Incident/Occurrence reports & Documentation...

Specialties Legal

Published

I have a question about Incident/Occurrence reports and documentation...

When I was in nursing school (graduated 2000), we were told never to write 'Incident form completed' in our charting. The rationale for this I was told was that incident/occurrence forms is solely for hospital/risk management use, not for the purposes of potential/future liability. Having said that, we had an inservice where I used to work at where one of the attorneys from the legal department came in to talk to us about depostions. When this issue was asked, her response was to chart that the incident form was completed because attorneys know all about incident forms and so if any were written pertaining to an incident, the form(s) will be found out anyway.

Fast forward to today...I just finished day one of new hire hospital orientation at my new workplace. Someone from Risk Management came in to give their presentation and she reiterated what I suspect what they're still teaching in nursing school...not to write 'Incident form completed' when charting. Her rationale was the same as what I was told back in school.

To my legal nursing clinicians...what's your take on this? what would you advise?

Specializes in Maternal - Child Health.

I believe it is inadvisable to make mention of an incident report in the patient's chart. Incident reports are intended for use by hospital personnel and the hospital's legal team. They are written up for many incidents that do not lead to lawsuits. But imagine if a patient were to request a copy of his/her records for some other puropse only to see the notation "Incident report completed." That would be an invitation for a patient to consider legal action for something that may otherwise not have raised any red flags.

Also, when a lawsuit is filed, the plaintiff's attorney will file discovery motions to obtain any and all records pertaining to the incident in question.

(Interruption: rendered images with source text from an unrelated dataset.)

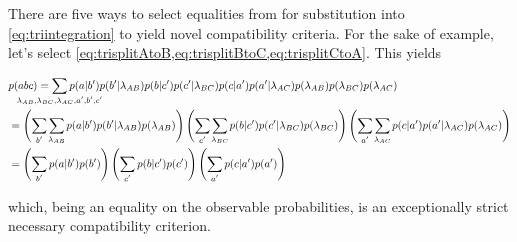 There are five ways to select equalities from  for substitution into \cref{eq:triintegration} to yield novel compatibility criteria. For the sake of example, let's select \cref{eq:trisplitAtoB,eq:trisplitBtoC,eq:trisplitCtoA}. This yields
\begin{widetext}
\begin{align}\begin{split}\label{eq:triexampleint}
&p(abc)=\sum\limits_{\mathclap{\lambda_{AB},\lambda_{BC},\lambda_{AC},a^{\prime},b^{\prime},c^{\prime}}}
p(a|b^{\prime})p(b^{\prime}|\lambda_{AB})p(b|c^{\prime})p(c^{\prime}|\lambda_{BC})p(c|a^{\prime})p(a^{\prime}|\lambda_{AC})p(\lambda_{AB})p(\lambda_{BC})p(\lambda_{AC})\\
&=
\left(\sum\limits_{\mathclap{b^{\prime}}}\sum\limits_{\mathclap{\lambda_{AB}}}
p(a|b^{\prime})p(b^{\prime}|\lambda_{AB})p(\lambda_{AB})
\right)
\left(\sum\limits_{\mathclap{c^{\prime}}}\sum\limits_{\mathclap{\lambda_{BC}}}
p(b|c^{\prime})p(c^{\prime}|\lambda_{BC})p(\lambda_{BC})
\right)
\left(\sum\limits_{\mathclap{a^{\prime}}}\sum\limits_{\mathclap{\lambda_{AC}}}
p(c|a^{\prime})p(a^{\prime}|\lambda_{AC})p(\lambda_{AC})
\right)\\
&=
\left(\sum\limits_{\mathclap{b^{\prime}}}
p(a|b^{\prime})p(b^{\prime})
\right)
\left(\sum\limits_{\mathclap{c^{\prime}}}
p(b|c^{\prime})p(c^{\prime})
\right)
\left(\sum\limits_{\mathclap{a^{\prime}}}
p(c|a^{\prime})p(a^{\prime})
\right)
\end{split}\end{align}
\end{widetext}
which, being an equality on the observable probabilities, is an exceptionally strict necessary compatibility criterion.
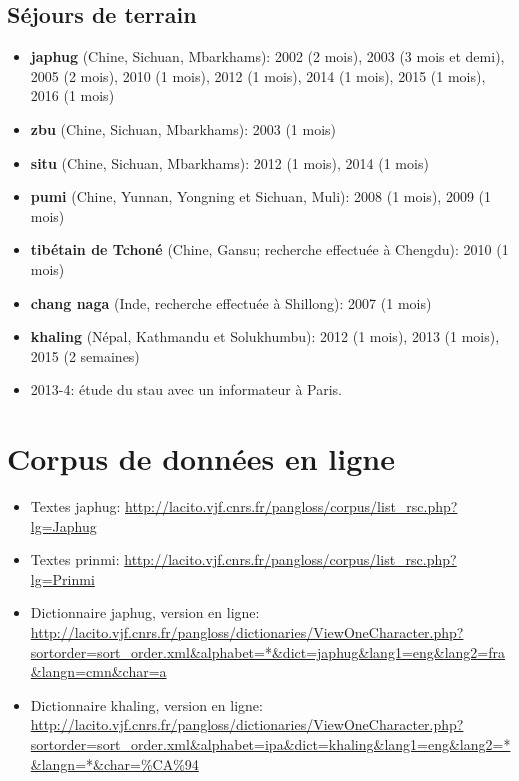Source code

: \documentclass[oldfontcommands,oneside,a4paper,11pt]{article}
\begin{document}
\subsection*{Séjours de terrain} 
\begin{itemize}
\item   \textbf{japhug} (Chine, Sichuan, Mbarkhams): 2002 (2 mois), 2003 (3 mois et demi), 2005 (2 mois), 2010 (1 mois), 2012 (1 mois), 2014 (1 mois), 2015 (1 mois), 2016 (1 mois)
\item  \textbf{zbu} (Chine, Sichuan, Mbarkhams): 2003 (1 mois)
\item  \textbf{situ} (Chine, Sichuan, Mbarkhams): 2012 (1 mois), 2014 (1 mois)
\item  \textbf{pumi} (Chine, Yunnan, Yongning et Sichuan, Muli): 2008 (1 mois), 2009 (1 mois)
\item  \textbf{tibétain de Tchoné} (Chine, Gansu; recherche effectuée à Chengdu): 2010 (1 mois)
\item  \textbf{chang naga} (Inde, recherche effectuée à Shillong): 2007 (1 mois)
\item  \textbf{khaling} (Népal, Kathmandu et Solukhumbu): 2012 (1 mois), 2013 (1 mois), 2015 (2 semaines)
\item 2013-4: étude du stau avec un informateur à Paris.
  \end{itemize}
  
\section*{Corpus de données en ligne}
\begin{itemize}
\item Textes japhug: \url{http://lacito.vjf.cnrs.fr/pangloss/corpus/list_rsc.php?lg=Japhug}
\item Textes prinmi: \url{http://lacito.vjf.cnrs.fr/pangloss/corpus/list_rsc.php?lg=Prinmi}
\item Dictionnaire japhug, version en ligne: \url{http://lacito.vjf.cnrs.fr/pangloss/dictionaries/ViewOneCharacter.php?sortorder=sort_order.xml&alphabet=*&dict=japhug&lang1=eng&lang2=fra&langn=cmn&char=a}
\item Dictionnaire khaling, version en ligne: \url{http://lacito.vjf.cnrs.fr/pangloss/dictionaries/ViewOneCharacter.php?sortorder=sort_order.xml&alphabet=ipa&dict=khaling&lang1=eng&lang2=*&langn=*&char=\%CA\%94}
\end{itemize}
  
\end{document}
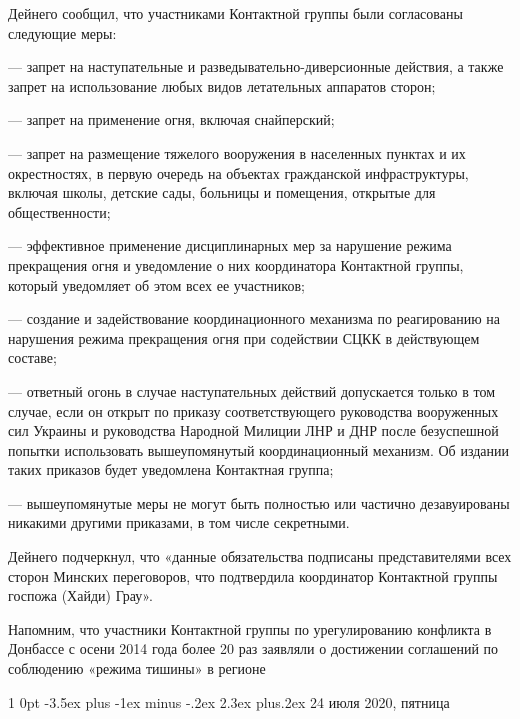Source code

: \documentclass[a4paper,11pt]{extreport}
\makeatletter
\renewcommand\section{%
  \clearpage
  \@startsection{section}%
    {1}%
    {0pt}%
    {-3.5ex plus -1ex minus -.2ex}%
    {2.3ex plus.2ex}%
    {\centering\normalfont\Huge\bfseries}%
}
\makeatother
\begin{document}
Дейнего сообщил, что участниками Контактной группы были согласованы следующие
меры:

— запрет на наступательные и разведывательно-диверсионные действия, а также
запрет на использование любых видов летательных аппаратов сторон;

— запрет на применение огня, включая снайперский;

— запрет на размещение тяжелого вооружения в населенных пунктах и их
окрестностях, в первую очередь на объектах гражданской инфраструктуры, включая
школы, детские сады, больницы и помещения, открытые для общественности;

— эффективное применение дисциплинарных мер за нарушение режима прекращения
огня и уведомление о них координатора Контактной группы, который уведомляет об
этом всех ее участников;

— создание и задействование координационного механизма по реагированию на
нарушения режима прекращения огня при содействии СЦКК в действующем составе;

— ответный огонь в случае наступательных действий допускается только в том
случае, если он открыт по приказу соответствующего руководства вооруженных сил
Украины и руководства Народной Милиции ЛНР и ДНР после безуспешной попытки
использовать вышеупомянутый координационный механизм. Об издании таких приказов
будет уведомлена Контактная группа;

— вышеупомянутые меры не могут быть полностью или частично дезавуированы
никакими другими приказами, в том числе секретными.

Дейнего подчеркнул, что «данные обязательства подписаны представителями всех
сторон Минских переговоров, что подтвердила координатор Контактной группы
госпожа (Хайди) Грау».

Напомним, что участники Контактной группы по урегулированию конфликта в
Донбассе с осени 2014 года более 20 раз заявляли о достижении соглашений по
соблюдению «режима тишины» в регионе
 
 

\clearpage
\section{24 июля 2020, пятница}
\label{sec:24_07_2020}
\end{document}
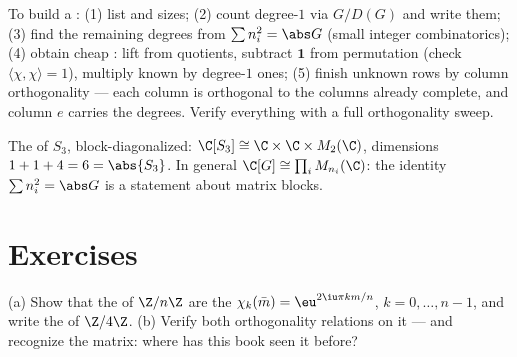 \begin{method}\label{met:b3:representations:table}
To build a : (1) list  and sizes;
(2) count degree-$1$  via $G/D(G)$ and write them; (3)
find the remaining degrees from $\sum n_i^2 = \abs G$ (small
integer combinatorics); (4) obtain cheap : lift from
quotients, subtract $\mathbf 1$ from permutation 
(check $\langle\chi,\chi\rangle = 1$), multiply known 
by degree-$1$ ones; (5) finish unknown rows by column
orthogonality --- each column is orthogonal to the columns
already complete, and column $e$ carries the degrees. Verify
everything with a full orthogonality sweep.
\end{method}

\begin{omfigure}

{\small The  of $S_3$, block-diagonalized:
$\C[S_3] \cong \C \times \C \times M_2(\C)$, dimensions $1 + 1 +
4 = 6 = \abs{S_3}$. In general $\C[G] \cong \prod_i
M_{n_i}(\C)$: the identity $\sum n_i^2 = \abs G$ is a statement
about matrix blocks.}
\end{omfigure}

\section{Exercises}

\begin{exercise}[$\star$]\label{exo:b3:representations:1}
(a) Show that the   of $\Z/n\Z$ are the
$\chi_k(\bar m) = \eu^{2\iu\pi km/n}$, $k = 0, \dots, n-1$, and
write the  of $\Z/4\Z$.
(b) Verify both orthogonality relations on it --- and recognize
the matrix: where has this book seen it before?
\end{exercise}

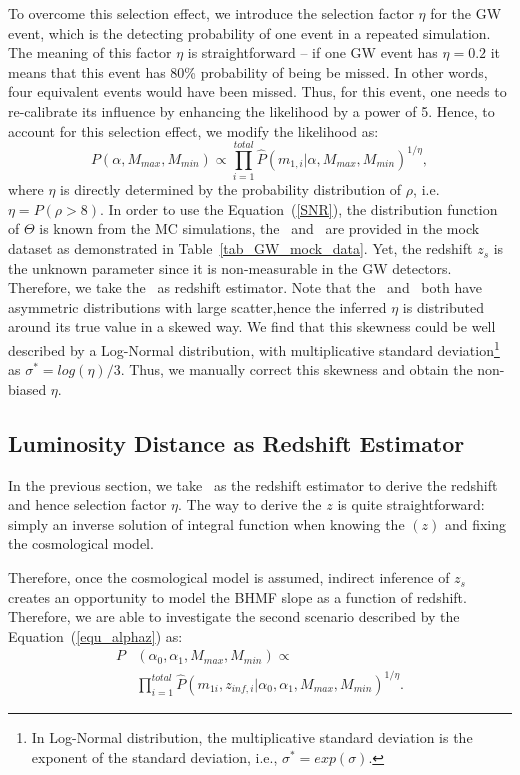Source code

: \documentclass[twocolumn]{aastex62}
\begin{document}
To overcome this selection effect, we introduce the selection factor $\eta$ for the GW event, which is the detecting probability of one event in a repeated simulation. The meaning of this factor $\eta$ is straightforward -- if one GW event has $\eta=0.2$ it means that this event has 80\% probability of being be missed. In other words, four equivalent events would have been missed. Thus, for this event, one needs to re-calibrate its influence by  enhancing the likelihood by a power of 5. Hence, to account for this  selection effect, we modify the likelihood as:
 \begin{equation} \label{equ_lik_sf}
 P(\alpha, M_{max}, M_{min}) \propto  \prod_{i=1}^{total} \hat{P}(m_{1,i}|\alpha, M_{max}, M_{min})^{1/\eta},
 \end{equation}
where $\eta$ is directly determined by the probability distribution of $\rho$, i.e. $\eta = P(\rho>8)$. In order to use the Equation~(\ref{SNR}), the distribution function of $\Theta$ is known from the MC simulations, the \cmass\ and \dl\ are provided in the mock dataset as demonstrated in Table~\ref{tab_GW_mock_data}. Yet, the redshift $z_s$ is the unknown parameter since it is non-measurable in the GW detectors. Therefore, we take the \dl\ as redshift estimator.
Note that the \dl\ and \cmass\ both have asymmetric distributions with large scatter,hence the inferred $\eta$ is distributed around its true value in a skewed way. We find that this skewness could be well described by a Log-Normal distribution, with multiplicative standard deviation\footnote{In Log-Normal distribution, the multiplicative standard deviation is the exponent  of the standard deviation, i.e., $\sigma^* = exp(\sigma)$.} as $\sigma^*=log(\eta)/3$. Thus, we manually correct this skewness and obtain the non-biased $\eta$.

\subsection{Luminosity Distance as Redshift Estimator} 
\label{sec_dl_z}
In the previous section, we take \dl\ as the redshift estimator to derive the redshift and hence selection factor $\eta$. The way to derive the $z$ is quite straightforward: simply an inverse solution of integral function when knowing the \dl$(z)$ and fixing the cosmological model.

Therefore, once the cosmological model is assumed, indirect inference of $z_s$ creates an opportunity to model the BHMF slope as a function of redshift. Therefore, we are able to investigate the second scenario described by the Equation~(\ref{equ_alphaz}) as:
 \begin{equation} \label{equ_lik_alphaz}
 \begin{split}
 P&(\alpha_0, \alpha_1, M_{max}, M_{min}) \propto \\
  &\prod_{i=1}^{total} \hat{P}(m_{1i}, z_{inf,i} |\alpha_0, \alpha_1, M_{max}, M_{min})^{1/\eta}.
  \end{split}
 \end{equation}
 
\end{document}
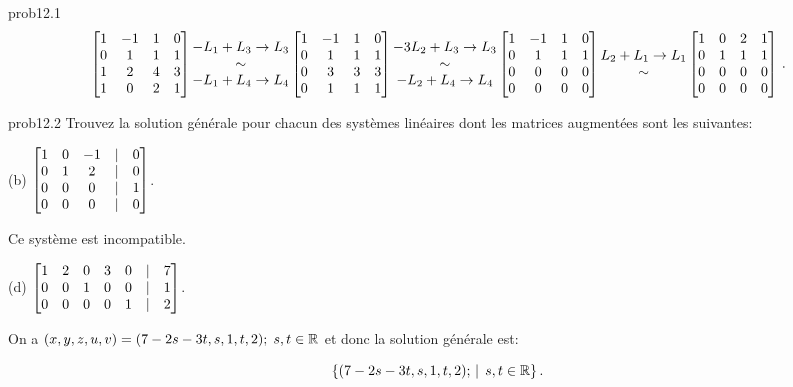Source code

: \begin{sol}{prob12.1}
\soln
$$\bmatrix 
1 & -1 & 1 & 0 \\
 0 & 1 & 1 & 1 \\
 1 & 2 & 4 & 3 \\
 1 & 0 & 2 & 1\endbmatrix \begin{matrix} -L_1+L_3\to L_3 \\ \sim \\-L_1+L_4\to L_4 \end{matrix} 
\bmatrix 
1 & -1 & 1 & 0 \\
 0 & 1 & 1 & 1 \\
 0 & 3 & 3 & 3 \\
 0 & 1 & 1 & 1\endbmatrix
\begin{matrix} -3L_2+L_3\to L_3 \\ \sim \\-L_2+L_4\to L_4 \end{matrix}\bmatrix  1 & -1 & 1 & 0 \\
 0 & 1 & 1 & 1 \\
 0 & 0 & 0 & 0 \\
 0 & 0 & 0 & 0 \endbmatrix
\begin{matrix} L_2+L_1\to L_1 \\ \sim \\
 \end{matrix}\bmatrix  1 & 0 & 2 & 1 \\
 0 & 1 & 1 & 1 \\
 0 & 0 & 0 & 0 \\
 0 & 0 & 0 & 0 \endbmatrix\,.$$
\medskip 


\end{sol}

\bigskip
\begin{sol}{prob12.2} Trouvez la solution générale pour chacun des systèmes linéaires dont les matrices augmentées sont les suivantes:
\medskip

(b) $ \bmatrix 1 & 0 & -1 &|&0 \\
 0 & 1 & 2 &|&0\\
 0 & 0 & 0&|&1 \\
 0 & 0 & 0 &|&0\endbmatrix$.

\soln Ce système est incompatible.
\medskip
 

(d) $\bmatrix  1 & 2 & 0 & 3 & 0 &|& 7 \\
 0 & 0 & 1 & 0 & 0 &|& 1 \\
 0 & 0 & 0 & 0 & 1 &|& 2 \endbmatrix$.

\soln On a $(x,y,z,u,v)=(7-2s-3t,s,1,t,2); \; s,t \in \mathbb{R}$ et donc la solution g\'en\'erale est:

$$ \{(7-2s-3t,s,1,t,2); \, \mid \, s,t \in \mathbb{R}\}\,. $$
\medskip



\end{sol}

At that time, the attorney is free to request (and receive) a copy of any incident reports. It is my way of thinking that we should let the plaintiff's attorney do his/her job and request the paperwork, rather than handing it to him or her on a silver platter by broadcasting in the patient record that an incident report exists.

I believe it is inadvisable to make mention of an incident report in the patient's chart. Incident reports are intended for use by hospital personnel and the hospital's legal team. They are written up for many incidents that do not lead to lawsuits. But imagine if a patient were to request a copy of his/her records for some other puropse only to see the notation "Incident report completed." That would be an invitation for a patient to consider legal action for something that may otherwise not have raised any red flags.

Also, when a lawsuit is filed, the plaintiff's attorney will file discovery motions to obtain any and all records pertaining to the incident in question. At that time, the attorney is free to request (and receive) a copy of any incident reports. It is my way of thinking that we should let the plaintiff's attorney do his/her job and request the paperwork, rather than handing it to him or her on a silver platter by broadcasting in the patient record that an incident report exists.

Thank you Jolie, I've never heard it explained it that way before, that makes total sense to me now

What you learned in nursing school is correct. You should never mention the incident report in the patient's chart. They are protected by QA laws and considered attorney-client privileged information - between you and the risk management department. By mentioning them in the patient's chart you make them a part of the medical record and run a higher risk of making them discoverable information.

The attorney is correct in stating that all attorneys know about these and will ask for them in discovery. Any good attorney for your side will fight to keep these from being discoverable. On rare occasion, I have seen a judge allow parts of an incident report to be given to the other side. The judge will block out the parts that he feels is protected information.